The moment customers walk in is extremely important for their dining experience. It’s the moment you begin to establish a relationship. You have to be precise about everything, whether it’s about saying where the restrooms are, turning down the lighting or answering questions about where to go afterwards or how to get round a new city. It’s not just service, it’s customer management.
Then there’s the actual business of serving food...
These are the aspects more directly linked to the savoir faire of being a waiter. You need to know how to explain the dishes, how to bring them to the table and then how to follow the meal.
It’s a demanding job, but where do you learn how to do it?
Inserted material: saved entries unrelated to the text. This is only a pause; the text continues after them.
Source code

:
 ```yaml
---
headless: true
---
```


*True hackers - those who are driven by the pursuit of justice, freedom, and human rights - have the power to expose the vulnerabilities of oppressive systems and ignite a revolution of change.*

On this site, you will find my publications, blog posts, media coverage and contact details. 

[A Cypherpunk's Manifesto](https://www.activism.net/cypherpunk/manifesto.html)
Unfortunately, although they’ve improved a lot, hotel schools aren’t enough, because most students go on to do cookery courses. The result is that the quality in the dining room goes down. Often, people go into waiting at table as a last resort; seldom is it someone’s first choice. In Italy, paradoxically, you’re more likely to find a good chef than a good waiter.
How can things be changed?
A proper training process needs to be set up. We at Witaly have been moving in that direction, and after 15 years of giving awards to the best newcomer chefs under 30, for the last three years we have also been singling out the best waiters under the age of 30. The two top waiter service training schools, Alma and Intrecci, sometimes award licences to twenty students at a time: a drop in the ocean in comparison with the real needs in the sector.
What’s the situation abroad?
First of all they are paid better, thanks also to the tipping system, for example in the United States. In general there is a more positive attitude towards the profession, and greater gratification about this kind of job, which youngsters don’t see as a last resort, but as a good way of earning money.
Is technology important in a restaurant?
Again, there are no set rules. It’s about the kind of style you’re establishing, but it’s not very big in the star-rated restaurants: there are for example apps for comparing or even buying wines. Once I was in a restaurant abroad and I saw one table that had the right kind of lighting for photographing dishes. The message there seems to be, if you’re going to post my work on social media at least make sure it’s a decent photo. These are small things, but we will be seeing more and more of them in the future.